We tell you why sometimes you need to say no and how to do it so as not to offend anyone.
The light goes out. People in the hall are tense, their gaze is directed upward. They are trying to distinguish an obscure silhouette in absolute darkness. It is about to begin.
A searchlight flashes and a sharp beam hits your face. Just a couple of steps, a few nods to the void, and you are ready to start. Ahead there is a thin wire, an abyss underfoot, behind a bitter coffee and dirty cups in the sink. You know your job very well, you have been taught from childhood that the main thing is balance and balance. The path is verified in minutes, now the first step is - you leave the house and go to work.
Your boss in a good mood, praises you for your excellent work, but insists that you need to work more: "Do you want to move on? Don't all the time sit on this place." He asks you to stay longer today - you need to make a presentation for tomorrow's meeting.

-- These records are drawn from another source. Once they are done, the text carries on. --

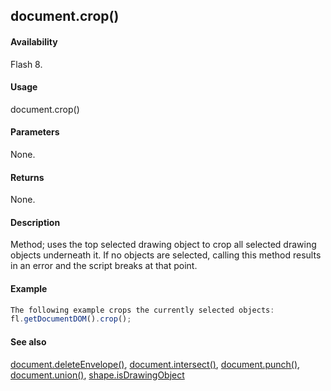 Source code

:## document.crop()

#### Availability

Flash 8.

#### Usage

document.crop()

#### Parameters

None.

#### Returns

None.

#### Description

Method; uses the top selected drawing object to crop all selected drawing objects underneath it. If no objects are selected, calling this method results in an error and the script breaks at that point.

#### Example

```javascript
The following example crops the currently selected objects:
fl.getDocumentDOM().crop();

```
#### See also

[document.deleteEnvelope()](../Document_object/docume41.md), [document.intersect()](../Document_object/docume97.md), [document.punch()](../Document_object/docum230.md), [document.union()](../Document_object/docu6120.md), [shape.isDrawingObject](../Shape_object/shape6.md)
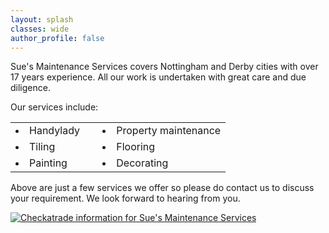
 ```yaml
---
layout: splash
classes: wide
author_profile: false
---
```

Sue's Maintenance Services covers Nottingham and Derby cities with over 17 years experience. All our work is undertaken with great care and due diligence.

<div>
    Our services include:
    <table class="services">
      <tr>
        <td><li>Handylady</li></td>
        <td>&nbsp;</td>
        <td><li>Property maintenance</li></td>
      </tr>
      <tr>
        <td><li>Tiling</li></td>
        <td>&nbsp;</td>
        <td><li>Flooring</li></td>
      </tr>
      <tr>
        <td><li>Painting</li></td>
        <td>&nbsp;</td>
        <td><li>Decorating</li></td>
      </tr>
    </table>
</div>

Above are just a few services we offer so please do contact us to discuss your requirement.
We look forward to hearing from you.

<div id="checkatrade">
<a href="http://www.checkatrade.com/SuesMaintenanceServices" target="_blank">
  <img src="http://www.checkatrade.com/Reputation/ApiChart/SuesMaintenanceServices.png" alt="Checkatrade information for Sue's Maintenance Services"/>
</a>
</div>
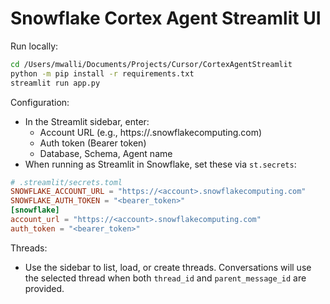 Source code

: # Snowflake Cortex Agent Streamlit UI

Run locally:

```bash
cd /Users/mwalli/Documents/Projects/Cursor/CortexAgentStreamlit
python -m pip install -r requirements.txt
streamlit run app.py
```

Configuration:
- In the Streamlit sidebar, enter:
  - Account URL (e.g., https://<account>.snowflakecomputing.com)
  - Auth token (Bearer token)
  - Database, Schema, Agent name
- When running as Streamlit in Snowflake, set these via `st.secrets`:

```toml
# .streamlit/secrets.toml
SNOWFLAKE_ACCOUNT_URL = "https://<account>.snowflakecomputing.com"
SNOWFLAKE_AUTH_TOKEN = "<bearer_token>"
[snowflake]
account_url = "https://<account>.snowflakecomputing.com"
auth_token = "<bearer_token>"
```

Threads:
- Use the sidebar to list, load, or create threads. Conversations will use the selected thread when both `thread_id` and `parent_message_id` are provided.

You have a workout planned for the evening, but what to do - will have to be canceled. You feel that you began to lean a little to one side, another second - and you will fall off, but the call to the coach - he seems to have free time in the morning - and you again caught the balance. After a few steps, friends are already waiting for you with a proposal to skate on Saturday, parents who have missed you and want to not only hear you, but also to see you at a Sunday dinner.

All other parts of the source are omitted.